Aliás, já pensaram Lula nesse situação, qual seria a tônica da opinião pública?


E o que tem a ver uma coisa com a outra? Até isso os órgãos de investigação são obrigados a saber? Não chegaram até ele? Não descobriram onde ele mora? O importante não foi a descoberta?.. Aliás, se não tivessem assassinado ela, o miliciano iria continuar tranquilo na casa dele. Foi até bom pro Bolsonaro e para os outros moradores do condomínio, ninguém merece ter um vizinho criminoso, miliciano.
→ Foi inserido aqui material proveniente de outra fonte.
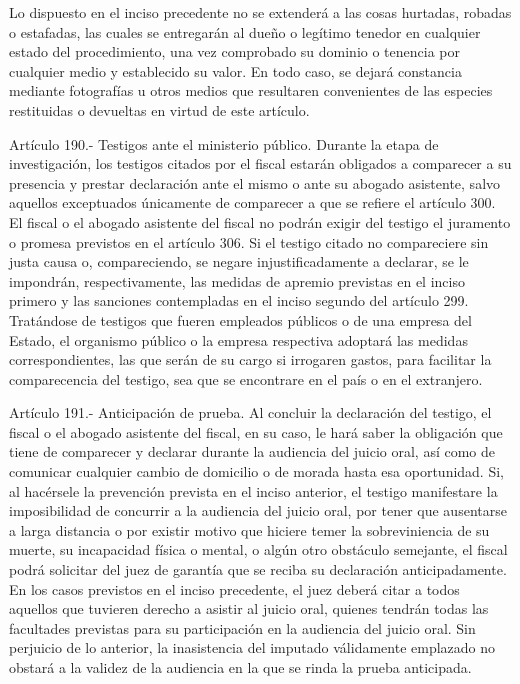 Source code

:     Lo dispuesto en el inciso precedente no se extenderá a las cosas hurtadas, robadas o estafadas, las cuales se entregarán al dueño o legítimo tenedor en cualquier estado del procedimiento, una vez comprobado su dominio o tenencia por cualquier medio y establecido su valor.
    En todo caso, se dejará constancia mediante fotografías u otros medios que resultaren convenientes de las especies restituidas o devueltas en virtud de este artículo.

    Artículo 190.- Testigos ante el ministerio público. Durante la etapa de investigación, los testigos citados por el fiscal estarán obligados a comparecer a su presencia y prestar declaración ante el mismo o ante su abogado asistente, salvo aquellos exceptuados únicamente de comparecer a que se refiere el artículo 300. El fiscal o el abogado asistente del fiscal no podrán exigir del testigo el juramento o promesa previstos en el artículo 306.
    Si el testigo citado no compareciere sin justa causa o, compareciendo, se negare injustificadamente a declarar, se le impondrán, respectivamente, las medidas de apremio previstas en el inciso primero y las sanciones contempladas en el inciso segundo del artículo 299.
    Tratándose de testigos que fueren empleados públicos o de una empresa del Estado, el organismo público o la empresa respectiva adoptará las medidas correspondientes, las que serán de su cargo si irrogaren gastos, para facilitar la comparecencia del testigo, sea que se encontrare en el país o en el extranjero.



    Artículo 191.- Anticipación de prueba. Al concluir la declaración del testigo, el fiscal o el abogado asistente del fiscal, en su caso, le hará saber la obligación que tiene de comparecer y declarar durante la audiencia del juicio oral, así como de comunicar cualquier cambio de domicilio o de morada hasta esa oportunidad.
    Si, al hacérsele la prevención prevista en el inciso anterior, el testigo manifestare la imposibilidad de concurrir a la audiencia del juicio oral, por tener que ausentarse a larga distancia o por existir motivo que hiciere temer la sobreviniencia de su muerte, su incapacidad física o mental, o algún otro obstáculo semejante, el fiscal podrá solicitar del juez de garantía que se reciba su declaración anticipadamente.
    En los casos previstos en el inciso precedente, el juez deberá citar a todos aquellos que tuvieren derecho a asistir al juicio oral, quienes tendrán todas las facultades previstas para su participación en la audiencia del juicio oral.
    Sin perjuicio de lo anterior, la inasistencia del imputado válidamente emplazado no obstará a la validez de la audiencia en la que se rinda la prueba anticipada.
Quanto a opinião pública, a tônica iria ser mesma que fizeram com o Bolsonaro. Muitos políticos, jornalistas, artistas e afins, principalmente deputados do PT e o PSOL, acusaram levianamente do Presidente mandar matar a Marielle (Jean Willys que o diga). O Bolsonaro que foi besta e não processou quem o acusou de ligação com o crime. Qual a vantagem a pessoa tem em mandar matar alguém que nem saiba da sua existência, e ainda por cima, contratar o vizinho para executar tal feito? Tem quer ser muito burro pra fazer isso.

A grande verdade é que a maioria da População, até mesmo quem vive gritando "élle presente", não conhecia a vereadora antes de sua morte. Só que aí, descobriram que ela era defensora da "minoria" e lutava por "igualdade" e pelos "direitos humanos" e começaram a fazer bandeira de suas ideologias em cima da morte dela, como se ela fosse um Mártir no Brasil. De repente, até a ONU passou a conhecer a vereadora.